Tuttavia, come strumento di socializzazione, è carente; occorre capire questo fatto e prenderne
spunto per agire. La scuola e la famiglia debbono fare meglio di quanto facciano attualmente e a tal
fine hanno bisogno di tutto l’aiuto disponibile. Ridurre l‘influenza esercitata dalla televisione nella
vita dei ragazzi è un primo passo. Questo passo va fatto subito». (Da Cattiva maestra televisione,
Reset-Donzelli editore, Roma, 1994).
14 marzo 1996.
LINEA RECTA BREVISSIMA. Ciò che distingue la persona umana. Le creature ch'hanno
intelletto ed amore (Dante, Paradiso I, 120). Ci incatena alla terra la libertà, se sviata da falso
piacere. ... come forma non s'accorda / molte fiate a l'intenzion de l'arte, / perch'a risponder la
materia è sorda, / così da questo corso si diparte / talor la creatura, ch'ha potere / di piegar, così
spinta, in altra parte; e sì come veder si può cadere / foco di nube, sì l'impeto primo / s'atterra, torto
da falso piacere (Paradiso I, 126 - 135). Il cuore umano è inquieto finché non riposa in Dio. La
concreta e perpetua sete (Paradiso I, 19). L'aldilà. Là si vedrà ciò che tenem per fede (Paradiso I,
43).
L'esperienza e il sistema. Non si può sacrificare l'esperienza alle pretese di un sistema (H. Bergson,
L'evoluzione creatrice, in Oeuvres, P.U.F., 1970, p. 428). Può capitare. Cessando di essere pazzo,
diventò stupido (M. Proust). Sognare, essendo desti. Fosti saggia a destarmi. E tuttavia / tu non
spezzi il mio sogno, lo prolunghi (John Donne).
Se si tratta di vera conversione. Ho potuto pienamente toccar con mano ciò che dice il Newman,
ossia chi ha nutrito sinceramente una fede, sente, avvicinandosi al Cristo, che non rinuncia a nulla di
tutto ciò che di buono vi era in essa, ma lo ritrova approfondito, potenziato, illuminato (Giovanni
Modugno, Lettera a Giuseppe Lombardo-Radice, 7 novembre 1930).
TELEVISIONE, LADRA DI TEMPO E BUGIARDA. Oggi molti ragazzi hanno gravi problemi e
uno dei motivi è che trascorrono una parte eccessiva del loro tempo a guardare la televisione.
La televisione è una ladra di tempo: deruba i ragazzi di ore preziose, essenziali per imparare
qualcosa sul mondo e sul posto che ciascuno vi occupa. E questo sarebbe già abbastanza negativo.
Ma la tv non è soltanto ladra: è anche bugiarda. Per quel po' di verità che la televisione comunica,
c'è molto di falso e di distorto, sia in materia di valori che di fatti reali.

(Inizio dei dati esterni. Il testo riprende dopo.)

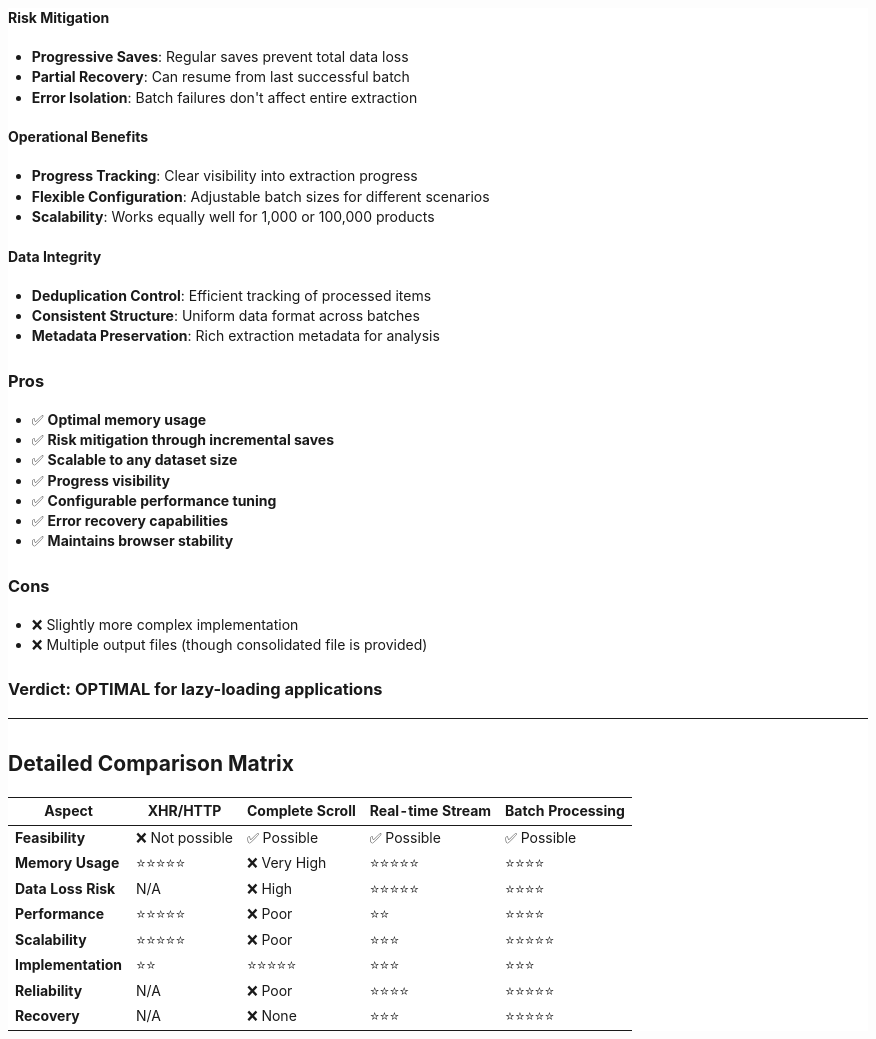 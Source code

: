#### Risk Mitigation
- **Progressive Saves**: Regular saves prevent total data loss
- **Partial Recovery**: Can resume from last successful batch
- **Error Isolation**: Batch failures don't affect entire extraction

#### Operational Benefits
- **Progress Tracking**: Clear visibility into extraction progress
- **Flexible Configuration**: Adjustable batch sizes for different scenarios
- **Scalability**: Works equally well for 1,000 or 100,000 products

#### Data Integrity
- **Deduplication Control**: Efficient tracking of processed items
- **Consistent Structure**: Uniform data format across batches
- **Metadata Preservation**: Rich extraction metadata for analysis

### Pros
- ✅ **Optimal memory usage**
- ✅ **Risk mitigation through incremental saves**
- ✅ **Scalable to any dataset size**
- ✅ **Progress visibility**
- ✅ **Configurable performance tuning**
- ✅ **Error recovery capabilities**
- ✅ **Maintains browser stability**

### Cons
- ❌ Slightly more complex implementation
- ❌ Multiple output files (though consolidated file is provided)

### Verdict: **OPTIMAL** for lazy-loading applications

---

## Detailed Comparison Matrix

| Aspect | XHR/HTTP | Complete Scroll | Real-time Stream | Batch Processing |
|--------|----------|----------------|------------------|------------------|
| **Feasibility** | ❌ Not possible | ✅ Possible | ✅ Possible | ✅ Possible |
| **Memory Usage** | ⭐⭐⭐⭐⭐ | ❌ Very High | ⭐⭐⭐⭐⭐ | ⭐⭐⭐⭐ |
| **Data Loss Risk** | N/A | ❌ High | ⭐⭐⭐⭐⭐ | ⭐⭐⭐⭐ |
| **Performance** | ⭐⭐⭐⭐⭐ | ❌ Poor | ⭐⭐ | ⭐⭐⭐⭐ |
| **Scalability** | ⭐⭐⭐⭐⭐ | ❌ Poor | ⭐⭐⭐ | ⭐⭐⭐⭐⭐ |
| **Implementation** | ⭐⭐ | ⭐⭐⭐⭐⭐ | ⭐⭐⭐ | ⭐⭐⭐ |
| **Reliability** | N/A | ❌ Poor | ⭐⭐⭐⭐ | ⭐⭐⭐⭐⭐ |
| **Recovery** | N/A | ❌ None | ⭐⭐⭐ | ⭐⭐⭐⭐⭐ |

«La televisione esercita un potente influsso sui preadolescenti proprio perché al momento altre
istituzioni che dovrebbero prendersi cura di loro funzionano male. In un tempo e in un luogo
diversi, la televisione potrebbe non aver avuto l'influenza di cui gode oggi. Per molti bambini
piccoli, la televisione ha sostituito le fiabe con racconti moderni, omogenei ma meno coerenti. Il
tempo trascorso a guardare la televisione allontana il bambino dalla lettura; la capacità di leggere
è scarsamente sviluppata, e il valore della lettura trascurato. I bambini vengono abbandonati a una
serva infedele che li espone a "vicende sconnesse raccontate da persone sconnesse"» (John Condry,
Cattiva maestra televisione, Reset-Donzelli editore, Roma, 1994).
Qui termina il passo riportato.